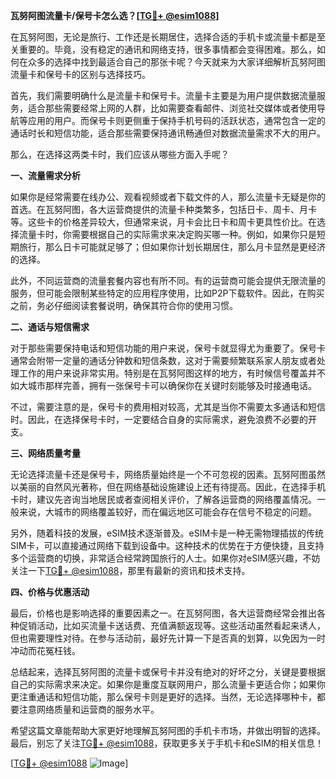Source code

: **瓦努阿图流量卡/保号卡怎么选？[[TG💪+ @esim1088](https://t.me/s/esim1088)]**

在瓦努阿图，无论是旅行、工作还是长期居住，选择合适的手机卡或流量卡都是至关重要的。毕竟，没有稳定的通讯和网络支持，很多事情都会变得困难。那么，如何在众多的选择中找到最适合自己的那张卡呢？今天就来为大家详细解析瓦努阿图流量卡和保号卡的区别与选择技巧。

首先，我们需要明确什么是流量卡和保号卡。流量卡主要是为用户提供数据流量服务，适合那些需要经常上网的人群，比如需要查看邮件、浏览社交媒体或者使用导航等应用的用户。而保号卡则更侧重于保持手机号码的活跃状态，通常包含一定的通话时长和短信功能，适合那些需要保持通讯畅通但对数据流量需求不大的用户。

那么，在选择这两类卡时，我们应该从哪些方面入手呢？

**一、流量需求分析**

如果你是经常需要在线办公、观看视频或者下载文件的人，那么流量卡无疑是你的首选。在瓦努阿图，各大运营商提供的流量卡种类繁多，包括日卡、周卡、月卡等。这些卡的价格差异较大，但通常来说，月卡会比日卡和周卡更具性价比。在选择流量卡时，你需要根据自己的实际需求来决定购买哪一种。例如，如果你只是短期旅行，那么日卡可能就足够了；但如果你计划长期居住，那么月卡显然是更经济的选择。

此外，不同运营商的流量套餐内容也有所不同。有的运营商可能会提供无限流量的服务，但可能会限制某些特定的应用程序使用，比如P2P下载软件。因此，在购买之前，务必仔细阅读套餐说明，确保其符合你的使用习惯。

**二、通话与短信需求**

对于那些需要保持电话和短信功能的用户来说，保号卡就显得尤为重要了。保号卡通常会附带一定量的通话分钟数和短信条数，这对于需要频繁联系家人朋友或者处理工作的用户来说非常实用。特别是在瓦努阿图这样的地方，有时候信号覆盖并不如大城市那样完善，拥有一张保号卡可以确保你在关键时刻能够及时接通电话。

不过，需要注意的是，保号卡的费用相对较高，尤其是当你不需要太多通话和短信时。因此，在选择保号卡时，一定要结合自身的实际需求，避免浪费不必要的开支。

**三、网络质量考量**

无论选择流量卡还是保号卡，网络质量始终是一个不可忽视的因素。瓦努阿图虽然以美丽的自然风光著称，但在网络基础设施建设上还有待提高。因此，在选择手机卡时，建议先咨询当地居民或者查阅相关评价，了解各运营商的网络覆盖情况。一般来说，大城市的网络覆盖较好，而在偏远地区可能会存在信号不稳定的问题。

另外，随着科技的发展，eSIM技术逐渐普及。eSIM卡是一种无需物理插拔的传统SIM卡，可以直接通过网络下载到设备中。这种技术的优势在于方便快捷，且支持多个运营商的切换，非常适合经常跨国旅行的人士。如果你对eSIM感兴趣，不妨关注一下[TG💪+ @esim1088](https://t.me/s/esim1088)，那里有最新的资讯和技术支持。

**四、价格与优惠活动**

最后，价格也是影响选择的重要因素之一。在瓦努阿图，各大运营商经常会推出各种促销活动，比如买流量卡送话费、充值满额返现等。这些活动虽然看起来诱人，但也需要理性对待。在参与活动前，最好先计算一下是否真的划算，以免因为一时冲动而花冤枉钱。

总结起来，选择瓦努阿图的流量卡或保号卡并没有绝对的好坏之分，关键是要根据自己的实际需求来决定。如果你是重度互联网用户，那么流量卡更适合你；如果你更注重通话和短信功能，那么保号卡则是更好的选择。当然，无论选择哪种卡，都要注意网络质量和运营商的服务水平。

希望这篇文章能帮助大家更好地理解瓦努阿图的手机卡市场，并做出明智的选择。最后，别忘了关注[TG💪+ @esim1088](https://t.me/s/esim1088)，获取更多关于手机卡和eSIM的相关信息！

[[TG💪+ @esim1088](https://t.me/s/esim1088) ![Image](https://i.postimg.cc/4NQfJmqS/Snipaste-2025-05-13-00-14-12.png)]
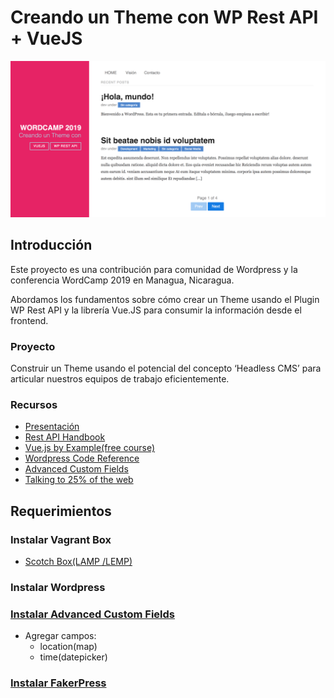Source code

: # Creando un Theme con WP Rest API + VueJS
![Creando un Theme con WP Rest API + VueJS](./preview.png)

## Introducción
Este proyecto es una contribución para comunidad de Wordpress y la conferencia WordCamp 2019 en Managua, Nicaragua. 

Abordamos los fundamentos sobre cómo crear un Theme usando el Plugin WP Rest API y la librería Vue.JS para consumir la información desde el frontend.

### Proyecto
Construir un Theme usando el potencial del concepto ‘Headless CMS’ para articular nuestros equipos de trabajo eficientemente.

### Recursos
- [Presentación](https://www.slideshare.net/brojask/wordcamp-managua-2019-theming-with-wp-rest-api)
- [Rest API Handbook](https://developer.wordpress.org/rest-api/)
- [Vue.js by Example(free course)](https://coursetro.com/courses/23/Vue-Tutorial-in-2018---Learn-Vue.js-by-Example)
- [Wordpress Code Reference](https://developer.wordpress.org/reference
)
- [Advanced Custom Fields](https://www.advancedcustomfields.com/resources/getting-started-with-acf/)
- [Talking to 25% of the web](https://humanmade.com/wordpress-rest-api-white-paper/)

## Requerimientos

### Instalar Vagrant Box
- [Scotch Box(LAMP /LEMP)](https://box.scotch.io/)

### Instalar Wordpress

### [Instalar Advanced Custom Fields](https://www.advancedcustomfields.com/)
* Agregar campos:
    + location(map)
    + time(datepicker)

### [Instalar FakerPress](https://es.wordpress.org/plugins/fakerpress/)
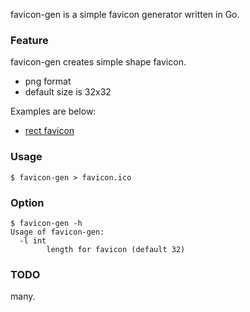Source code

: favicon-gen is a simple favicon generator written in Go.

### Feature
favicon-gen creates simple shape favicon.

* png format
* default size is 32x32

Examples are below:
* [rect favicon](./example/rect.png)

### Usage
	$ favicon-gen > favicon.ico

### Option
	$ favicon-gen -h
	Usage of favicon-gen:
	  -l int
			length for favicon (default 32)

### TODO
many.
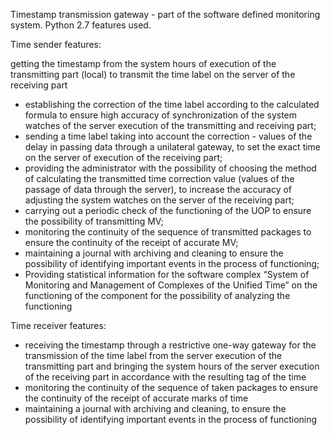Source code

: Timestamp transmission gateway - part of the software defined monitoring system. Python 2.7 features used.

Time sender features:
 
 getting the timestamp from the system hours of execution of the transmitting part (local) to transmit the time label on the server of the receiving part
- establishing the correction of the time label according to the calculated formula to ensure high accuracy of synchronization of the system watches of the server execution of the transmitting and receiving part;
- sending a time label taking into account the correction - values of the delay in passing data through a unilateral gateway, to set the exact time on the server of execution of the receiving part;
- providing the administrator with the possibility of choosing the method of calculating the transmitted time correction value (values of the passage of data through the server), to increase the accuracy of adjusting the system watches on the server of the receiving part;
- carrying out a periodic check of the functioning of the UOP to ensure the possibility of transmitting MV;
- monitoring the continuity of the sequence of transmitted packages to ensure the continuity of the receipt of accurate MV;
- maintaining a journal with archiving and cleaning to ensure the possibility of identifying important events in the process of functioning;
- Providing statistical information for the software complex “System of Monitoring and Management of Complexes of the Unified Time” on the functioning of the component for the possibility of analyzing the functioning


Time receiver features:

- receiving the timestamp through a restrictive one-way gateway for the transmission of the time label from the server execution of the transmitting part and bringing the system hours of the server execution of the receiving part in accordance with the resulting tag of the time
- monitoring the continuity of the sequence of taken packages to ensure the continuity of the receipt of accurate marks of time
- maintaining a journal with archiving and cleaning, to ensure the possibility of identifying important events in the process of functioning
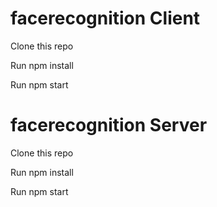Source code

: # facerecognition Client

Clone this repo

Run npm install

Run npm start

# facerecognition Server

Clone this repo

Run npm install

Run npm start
****************************************
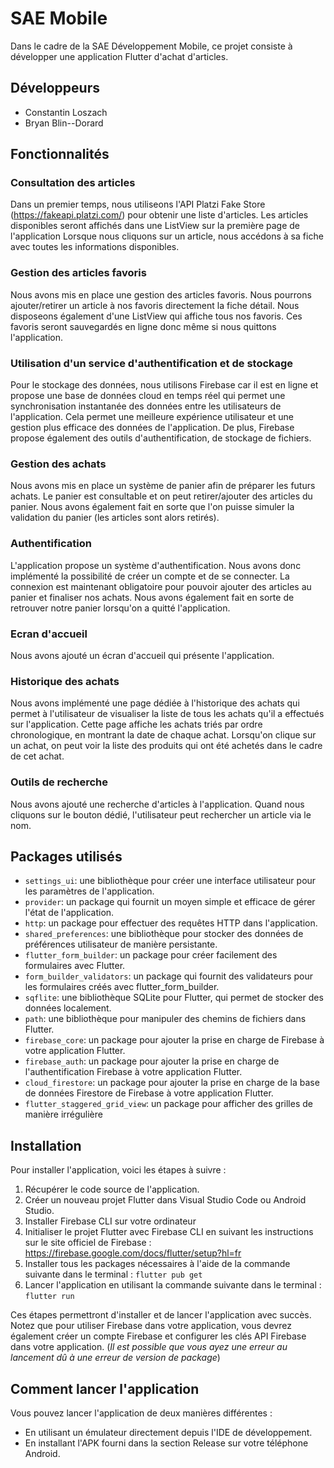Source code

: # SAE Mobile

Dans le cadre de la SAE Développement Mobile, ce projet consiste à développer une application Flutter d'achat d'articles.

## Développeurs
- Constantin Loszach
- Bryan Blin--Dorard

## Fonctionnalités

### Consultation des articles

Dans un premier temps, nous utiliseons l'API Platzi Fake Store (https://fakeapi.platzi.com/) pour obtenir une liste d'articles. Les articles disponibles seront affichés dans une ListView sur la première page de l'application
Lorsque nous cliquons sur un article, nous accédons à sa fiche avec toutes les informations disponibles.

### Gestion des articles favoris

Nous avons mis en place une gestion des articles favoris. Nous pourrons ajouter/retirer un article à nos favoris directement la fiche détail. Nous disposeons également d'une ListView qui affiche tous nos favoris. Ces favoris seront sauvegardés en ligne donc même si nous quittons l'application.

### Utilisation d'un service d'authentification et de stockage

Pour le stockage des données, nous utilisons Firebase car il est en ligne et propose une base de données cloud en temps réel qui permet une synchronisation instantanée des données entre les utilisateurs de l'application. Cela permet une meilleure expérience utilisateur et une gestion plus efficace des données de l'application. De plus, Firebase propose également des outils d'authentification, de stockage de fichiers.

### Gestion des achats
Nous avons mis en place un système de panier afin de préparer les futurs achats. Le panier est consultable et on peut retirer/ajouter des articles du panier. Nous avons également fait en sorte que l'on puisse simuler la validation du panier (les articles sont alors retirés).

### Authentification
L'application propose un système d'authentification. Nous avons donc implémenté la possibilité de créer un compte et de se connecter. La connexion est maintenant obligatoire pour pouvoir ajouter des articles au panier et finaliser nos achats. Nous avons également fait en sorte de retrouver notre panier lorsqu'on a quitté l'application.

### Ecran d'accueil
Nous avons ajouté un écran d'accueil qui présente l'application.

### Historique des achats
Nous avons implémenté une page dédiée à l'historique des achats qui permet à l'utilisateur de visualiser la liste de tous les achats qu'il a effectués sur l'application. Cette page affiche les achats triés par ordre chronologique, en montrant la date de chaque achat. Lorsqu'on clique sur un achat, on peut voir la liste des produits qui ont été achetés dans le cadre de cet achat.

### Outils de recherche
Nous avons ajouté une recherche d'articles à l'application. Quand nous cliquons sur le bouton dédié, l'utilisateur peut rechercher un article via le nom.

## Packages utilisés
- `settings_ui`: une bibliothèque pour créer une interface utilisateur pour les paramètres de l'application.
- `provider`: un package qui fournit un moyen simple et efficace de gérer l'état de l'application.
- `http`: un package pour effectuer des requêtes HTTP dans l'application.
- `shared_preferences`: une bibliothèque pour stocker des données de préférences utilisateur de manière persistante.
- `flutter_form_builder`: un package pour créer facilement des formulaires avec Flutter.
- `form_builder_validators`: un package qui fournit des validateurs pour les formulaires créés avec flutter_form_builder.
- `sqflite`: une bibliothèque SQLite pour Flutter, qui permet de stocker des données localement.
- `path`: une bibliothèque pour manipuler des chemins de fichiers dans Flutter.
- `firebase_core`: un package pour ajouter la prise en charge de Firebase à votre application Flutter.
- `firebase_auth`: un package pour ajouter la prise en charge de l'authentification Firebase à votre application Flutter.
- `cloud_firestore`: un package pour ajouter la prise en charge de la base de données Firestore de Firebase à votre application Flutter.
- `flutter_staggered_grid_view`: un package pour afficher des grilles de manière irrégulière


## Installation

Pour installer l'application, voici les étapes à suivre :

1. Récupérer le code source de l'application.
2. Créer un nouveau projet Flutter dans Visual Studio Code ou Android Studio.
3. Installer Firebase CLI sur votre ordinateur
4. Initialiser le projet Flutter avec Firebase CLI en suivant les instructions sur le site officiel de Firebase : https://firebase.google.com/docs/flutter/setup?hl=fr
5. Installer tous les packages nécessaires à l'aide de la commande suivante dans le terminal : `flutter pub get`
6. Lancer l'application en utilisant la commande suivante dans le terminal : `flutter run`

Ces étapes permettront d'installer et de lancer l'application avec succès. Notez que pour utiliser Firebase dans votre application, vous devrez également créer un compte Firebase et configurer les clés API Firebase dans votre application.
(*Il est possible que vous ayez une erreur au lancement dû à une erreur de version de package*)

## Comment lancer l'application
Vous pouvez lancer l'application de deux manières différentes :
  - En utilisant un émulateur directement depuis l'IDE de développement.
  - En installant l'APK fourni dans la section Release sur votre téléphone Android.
****************************************
--- Exercise goal ---
Among the entries above, take the lines from the one with "- [Vue.js by" through the one with "- carrying out" and retype them exactly, leaving out the pictures.

--- Written response ---
- [Vue.js by Example(free course)](https://coursetro.com/courses/23/Vue-Tutorial-in-2018---Learn-Vue.js-by-Example)
- [Wordpress Code Reference](https://developer.wordpress.org/reference
)
- [Advanced Custom Fields](https://www.advancedcustomfields.com/resources/getting-started-with-acf/)
- [Talking to 25% of the web](https://humanmade.com/wordpress-rest-api-white-paper/)

## Requerimientos

### Instalar Vagrant Box
- [Scotch Box(LAMP /LEMP)](https://box.scotch.io/)

### Instalar Wordpress

### [Instalar Advanced Custom Fields](https://www.advancedcustomfields.com/)
* Agregar campos:
    + location(map)
    + time(datepicker)

### [Instalar FakerPress](https://es.wordpress.org/plugins/fakerpress/)
Source code

: favicon-gen is a simple favicon generator written in Go.

### Feature
favicon-gen creates simple shape favicon.

* png format
* default size is 32x32

Examples are below:
* [rect favicon](./example/rect.png)

### Usage
	$ favicon-gen > favicon.ico

### Option
	$ favicon-gen -h
	Usage of favicon-gen:
	  -l int
			length for favicon (default 32)

### TODO
many.
Source code

: Timestamp transmission gateway - part of the software defined monitoring system. Python 2.7 features used.

Time sender features:
 
 getting the timestamp from the system hours of execution of the transmitting part (local) to transmit the time label on the server of the receiving part
- establishing the correction of the time label according to the calculated formula to ensure high accuracy of synchronization of the system watches of the server execution of the transmitting and receiving part;
- sending a time label taking into account the correction - values of the delay in passing data through a unilateral gateway, to set the exact time on the server of execution of the receiving part;
- providing the administrator with the possibility of choosing the method of calculating the transmitted time correction value (values of the passage of data through the server), to increase the accuracy of adjusting the system watches on the server of the receiving part;
- carrying out a periodic check of the functioning of the UOP to ensure the possibility of transmitting MV;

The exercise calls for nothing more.